In Game 1 of the World Series, the Los Angeles Dodgers and the Boston Red Sox deployed 12 pitchers. By comparison, when the Dodgers and the New York Yankees met in 1963, they needed only 11 pitchers to get through the entire series.
Over the four-game sweep, the LA starters covered 35 1/3 innings. A single reliever was needed, to get a grand total of two outs.
Watching managers take the ball from one pitcher and hand it to another is about as exciting as watching someone buy snacks from a vending machine. Baseball has always been a game in which most of the actual playing time features a lot of people standing around waiting for something to happen. Now each game features a lot of people standing around waiting for the game to resume so they can stand around waiting for something to happen.
It's as though Major League Baseball, responding to the perception of many people that the game was slow and tedious, decided to address that complaint by making it even…slower…and…more…tedious.
This is not just a postseason phenomenon. Starting pitchers, not so long ago, used to manage the heroic feat of lasting nine innings on a regular basis. In 1993, Chuck Finley led the majors with 13 complete games. In 2018, eight different guys tied for the lead, with two. Next year, I predict, all pitchers will be tied for the lead, with zero.
During the National League Championship Series, the Milwaukee Brewers took this trend to its logical endpoint by sending out a starter for the express purpose of facing exactly one batter—after which he was excused for the evening to gleefully calculate his per-batter earnings.
Not only does the plethora of pitching changes foster boredom; it stretches games out to epic lengths. Game 1 took three hours and 52 minutes. That's six minutes longer than the film Gone With the Wind—which, when it came out, was the longest movie ever made. Game 1 took just three minutes less than it took to play the last two games of the 1963 series.
Maybe there are some fans who get a thrill every time a manager makes the long hike to send his pitcher to the showers. For everyone else, I have a suggestion that would speed things up: Stop letting relievers throw warmup pitches when they enter the game.
This ritual has been around forever, but it wastes a lot of time. MLB grants two minutes and 55 seconds for a new pitcher to reach the mound and prepare his essential appendage. Every reliever who enters in the middle of an inning robs fans of three minutes of our allotted life spans.

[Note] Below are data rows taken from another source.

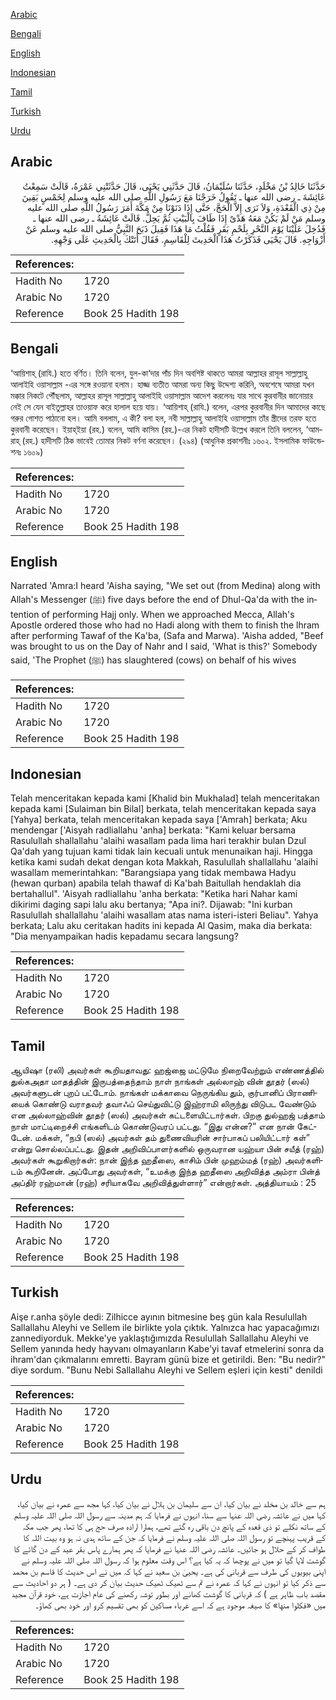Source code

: [Arabic](#arabic)

[Bengali](#bengali)

[English](#english)

[Indonesian](#indonesian)

[Tamil](#tamil)

[Turkish](#turkish)

[Urdu](#urdu)

## Arabic


<div dir="rtl" lang="ar" style={{fontSize:'larger',backgroundColor:'#f8f9fa',padding:20}}>
حَدَّثَنَا خَالِدُ بْنُ مَخْلَدٍ، حَدَّثَنَا سُلَيْمَانُ، قَالَ حَدَّثَنِي يَحْيَى، قَالَ حَدَّثَتْنِي عَمْرَةُ، قَالَتْ سَمِعْتُ عَائِشَةَ ـ رضى الله عنها ـ تَقُولُ خَرَجْنَا مَعَ رَسُولِ اللَّهِ صلى الله عليه وسلم لِخَمْسٍ بَقِينَ مِنْ ذِي الْقَعْدَةِ، وَلاَ نَرَى إِلاَّ الْحَجَّ، حَتَّى إِذَا دَنَوْنَا مِنْ مَكَّةَ أَمَرَ رَسُولُ اللَّهِ صلى الله عليه وسلم مَنْ لَمْ يَكُنْ مَعَهُ هَدْىٌ إِذَا طَافَ بِالْبَيْتِ ثُمَّ يَحِلُّ‏.‏ قَالَتْ عَائِشَةُ ـ رضى الله عنها ـ فَدُخِلَ عَلَيْنَا يَوْمَ النَّحْرِ بِلَحْمِ بَقَرٍ فَقُلْتُ مَا هَذَا فَقِيلَ ذَبَحَ النَّبِيُّ صلى الله عليه وسلم عَنْ أَزْوَاجِهِ‏.‏ قَالَ يَحْيَى فَذَكَرْتُ هَذَا الْحَدِيثَ لِلْقَاسِمِ‏.‏ فَقَالَ أَتَتْكَ بِالْحَدِيثِ عَلَى وَجْهِهِ‏.‏
</div>
<div style={{backgroundColor:'#f8f9fa',padding:20, marginBottom: 10}}><table> <thead> <tr> <th>References:</th> <th></th> </tr> </thead> <tbody><tr><td>Hadith No</td><td>1720</td></tr><tr><td>Arabic No</td><td>1720</td></tr><tr><td>Reference</td><td>Book 25 Hadith 198</td></tr></tbody></table></div>

## Bengali


<div dir="ltr" lang="bn" style={{fontSize:'larger',backgroundColor:'#f8f9fa',padding:20}}>
‘আয়িশাহ্ (রাযি.) হতে বর্ণিত। তিনি বলেন, যুল-কা‘দার পাঁচ দিন অবশিষ্ট থাকতে আমরা আল্লাহর রাসূল সাল্লাল্লাহু আলাইহি ওয়াসাল্লাম -এর সঙ্গে রওয়ানা হলাম। হাজ্জ ব্যতীত আমরা অন্য কিছু উদ্দেশ্য করিনি, অবশেষে আমরা যখন মক্কার নিকটে পৌঁছলাম, আল্লাহর রাসূল সাল্লাল্লাহু আলাইহি ওয়াসাল্লাম আদেশ করলেনঃ যার সাথে কুরবানীর জানোয়ার নেই সে যেন বাইতুল্লাহর তাওয়াফ করে হালাল হয়ে যায়। ‘আয়িশাহ্ (রাযি.) বলেন, এরপর কুরবানীর দিন আমাদের কাছে গরুর গোশত পাঠানো হল। আমি বললাম, এ কী? বলা হল, নবী সাল্লাল্লাহু আলাইহি ওয়াসাল্লাম তাঁর স্ত্রীদের তরফ হতে কুরবানী করেছেন। ইয়াহ্ইয়া (রহ.) বলেন, আমি কাসিম (রহ.)-এর নিকট হাদীসটি উল্লেখ করলে তিনি বললেন, ‘আমরাহ্ (রহ.) হাদীসটি ঠিক ভাবেই তোমার নিকট বর্ণনা করেছেন। (২৯৪) (আধুনিক প্রকাশনীঃ ১৬০২. ইসলামিক ফাউন্ডেশনঃ ১৬০৯)
</div>
<div style={{backgroundColor:'#f8f9fa',padding:20, marginBottom: 10}}><table> <thead> <tr> <th>References:</th> <th></th> </tr> </thead> <tbody><tr><td>Hadith No</td><td>1720</td></tr><tr><td>Arabic No</td><td>1720</td></tr><tr><td>Reference</td><td>Book 25 Hadith 198</td></tr></tbody></table></div>

## English


<div dir="ltr" lang="en" style={{fontSize:'larger',backgroundColor:'#f8f9fa',padding:20}}>
Narrated 'Amra:I heard 'Aisha saying, "We set out (from Medina) along with Allah's Messenger (ﷺ) five days before the end of Dhul-Qa'da with the intention of performing Hajj only. When we approached Mecca, Allah's Apostle ordered those who had no Hadi along with them to finish the lhram after performing Tawaf of the Ka'ba, (Safa and Marwa). 'Aisha added, "Beef was brought to us on the Day of Nahr and I said, 'What is this?' Somebody said, 'The Prophet (ﷺ) has slaughtered (cows) on behalf of his wives
</div>
<div style={{backgroundColor:'#f8f9fa',padding:20, marginBottom: 10}}><table> <thead> <tr> <th>References:</th> <th></th> </tr> </thead> <tbody><tr><td>Hadith No</td><td>1720</td></tr><tr><td>Arabic No</td><td>1720</td></tr><tr><td>Reference</td><td>Book 25 Hadith 198</td></tr></tbody></table></div>

## Indonesian


<div dir="ltr" lang="id" style={{fontSize:'larger',backgroundColor:'#f8f9fa',padding:20}}>
Telah menceritakan kepada kami [Khalid bin Mukhalad] telah menceritakan kepada kami [Sulaiman bin Bilal] berkata, telah menceritakan kepada saya [Yahya] berkata, telah menceritakan kepada saya ['Amrah] berkata; Aku mendengar ['Aisyah radliallahu 'anha] berkata: "Kami keluar bersama Rasulullah shallallahu 'alaihi wasallam pada lima hari terakhir bulan Dzul Qa'dah yang tujuan kami tidak lain kecuali untuk menunaikan haji. Hingga ketika kami sudah dekat dengan kota Makkah, Rasulullah shallallahu 'alaihi wasallam memerintahkan: "Barangsiapa yang tidak membawa Hadyu (hewan qurban) apabila telah thawaf di Ka'bah Baitullah hendaklah dia bertahallul". 'Aisyah radliallahu 'anha berkata: "Ketika hari Nahar kami dikirimi daging sapi lalu aku bertanya; "Apa ini?. Dijawab: "Ini kurban Rasulullah shallallahu 'alaihi wasallam atas nama isteri-isteri Beliau". Yahya berkata; Lalu aku ceritakan hadits ini kepada Al Qasim, maka dia berkata: "Dia menyampaikan hadis kepadamu secara langsung?
</div>
<div style={{backgroundColor:'#f8f9fa',padding:20, marginBottom: 10}}><table> <thead> <tr> <th>References:</th> <th></th> </tr> </thead> <tbody><tr><td>Hadith No</td><td>1720</td></tr><tr><td>Arabic No</td><td>1720</td></tr><tr><td>Reference</td><td>Book 25 Hadith 198</td></tr></tbody></table></div>

## Tamil


<div dir="ltr" lang="ta" style={{fontSize:'larger',backgroundColor:'#f8f9fa',padding:20}}>
ஆயிஷா (ரலி) அவர்கள் கூறியதாவது: ஹஜ்ஜை மட்டுமே நிறைவேற்றும் எண்ணத்தில் துல்கஅதா மாதத்தின் இருபத்தைந்தாம் நாள் நாங்கள் அல்லாஹ் வின் தூதர் (ஸல்) அவர்களுடன் புறப் பட்டோம். நாங்கள் மக்காவை நெருங்கிய தும், குர்பானிப் பிராணியைக் கொண்டு வராதவர் தவாஃப் செய்துவிட்டு இஹ்ராமி லிருந்து விடுபட வேண்டும் என அல்லாஹ்வின் தூதர் (ஸல்) அவர்கள் கட்டளையிட்டார்கள். பிறகு துல்ஹஜ் பத்தாம் நாள் மாட்டிறைச்சி எங்களிடம் கொண்டுவரப் பட்டது. “இது என்ன?” என நான் கேட்டேன். மக்கள், “நபி (ஸல்) அவர்கள் தம் துணைவியரின் சார்பாகப் பலியிட்டார் கள்” என்று சொல்லப்பட்டது. இதன் அறிவிப்பாளர்களில் ஒருவரான யஹ்யா பின் சயீத் (ரஹ்) அவர்கள் கூறுகிறார்கள்: நான் இந்த ஹதீஸை, காசிம் பின் முஹம்மத் (ரஹ்) அவர்களிடம் கூறினேன். அப்போது அவர்கள், “உமக்கு இந்த ஹதீஸை அறிவித்த அம்ரா பின்த் அப்திர் ரஹ்மான் (ரஹ்) சரியாகவே அறிவித்துள்ளார்” என்றார்கள். அத்தியாயம் : 25
</div>
<div style={{backgroundColor:'#f8f9fa',padding:20, marginBottom: 10}}><table> <thead> <tr> <th>References:</th> <th></th> </tr> </thead> <tbody><tr><td>Hadith No</td><td>1720</td></tr><tr><td>Arabic No</td><td>1720</td></tr><tr><td>Reference</td><td>Book 25 Hadith 198</td></tr></tbody></table></div>

## Turkish


<div dir="ltr" lang="tr" style={{fontSize:'larger',backgroundColor:'#f8f9fa',padding:20}}>
Aişe r.anha şöyle dedi: Zilhicce ayının bitmesine beş gün kala Resulullah Sallallahu Aleyhi ve Sellem ile birlikte yola çıktık. Yalnızca hac yapacağımızı zannediyorduk. Mekke'ye yaklaştığımızda Resulullah Sallallahu Aleyhi ve Sellem yanında hedy hayvanı olmayanların Kabe'yi tavaf etmelerini sonra da ihram'dan çıkmalarını emretti. Bayram günü bize et getirildi. Ben: "Bu nedir?" diye sordum. "Bunu Nebi Sallallahu Aleyhi ve Sellem eşleri için kesti" denildi
</div>
<div style={{backgroundColor:'#f8f9fa',padding:20, marginBottom: 10}}><table> <thead> <tr> <th>References:</th> <th></th> </tr> </thead> <tbody><tr><td>Hadith No</td><td>1720</td></tr><tr><td>Arabic No</td><td>1720</td></tr><tr><td>Reference</td><td>Book 25 Hadith 198</td></tr></tbody></table></div>

## Urdu


<div dir="rtl" lang="ur" style={{fontSize:'larger',backgroundColor:'#f8f9fa',padding:20}}>
ہم سے خالد بن مخلد نے بیان کیا، ان سے سلیمان بن ہلال نے بیان کیا، کہا مجھ سے عمرہ نے بیان کیا، کہا میں نے عائشہ رضی اللہ عنہا سے سنا، انہوں نے فرمایا کہ ہم مدینہ سے رسول اللہ صلی اللہ علیہ وسلم کے ساتھ نکلے تو ذی قعدہ کے پانچ دن باقی رہ گئے تھے، ہمارا ارادہ صرف حج ہی کا تھا، پھر جب مکہ کے قریب پہنچے تو رسول اللہ صلی اللہ علیہ وسلم نے فرمایا کہ جن کے ساتھ ہدی نہ ہو وہ بیت اللہ کا طواف کر کے حلال ہو جائیں۔ عائشہ رضی اللہ عنہا نے فرمایا کہ پھر ہمارے پاس بقر عید کے دن گائے کا گوشت لایا گیا تو میں نے پوچھا کہ یہ کیا ہے؟ اس وقت معلوم ہوا کہ رسول اللہ صلی اللہ علیہ وسلم نے اپنی بیویوں کی طرف سے قربانی کی ہے۔ یحییٰ بن سعید نے کہا کہ میں نے اس حدیث کا قاسم بن محمد سے ذکر کیا تو انہوں نے کہا کہ عمرہ نے تم سے ٹھیک ٹھیک حدیث بیان کر دی ہے۔ ( ہر دو احادیث سے مقصد باب ظاہر ہے ) کہ قربانی کا گوشت کھانے اور بطور توشہ رکھنے کی عام اجازت ہے، خود قرآن مجید میں «فكلوا منها» کا صیغہ موجود ہے کہ اسے غرباء مساکین کو بھی تقسیم کرو اور خود بھی کھاؤ۔
</div>
<div style={{backgroundColor:'#f8f9fa',padding:20, marginBottom: 10}}><table> <thead> <tr> <th>References:</th> <th></th> </tr> </thead> <tbody><tr><td>Hadith No</td><td>1720</td></tr><tr><td>Arabic No</td><td>1720</td></tr><tr><td>Reference</td><td>Book 25 Hadith 198</td></tr></tbody></table></div>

And why does a professional ballplayer need this process? When a backup quarterback trots out on the field, he doesn't get to make a few practice throws before taking a snap. When a pinch hitter steps to the plate, he doesn't insist on hitting some soft tosses to hone his stroke. Getting ready is what the bullpen is for, after all.
Abolishing warmup pitches would save a couple of minutes each time a reliever is called, and in the course of what has become a normal game, the minutes would add up. It would also eliminate an empty interlude that holds the attention of nobody in the stands and subjects TV audiences to yet more commercials.
Purists will say that relievers, deprived of their mound tosses, would be less effective. This is probably true. But it's a feature, not a bug.
If relievers were more prone to missing the strike zone or serving up meatballs, managers would be less inclined to use them. Or they would insert subs more often at the start of an inning, when they are guaranteed warmup time. Either way, the game would move faster, and fewer fans would drag themselves off to bed long before the final out.
If you like baseball as it is now, with frequent delays and interruptions and games that last for days, maybe you'd be even happier dispensing with the players. Then you could direct your full attention to an even more exciting pastime: watching the outfield grass grow.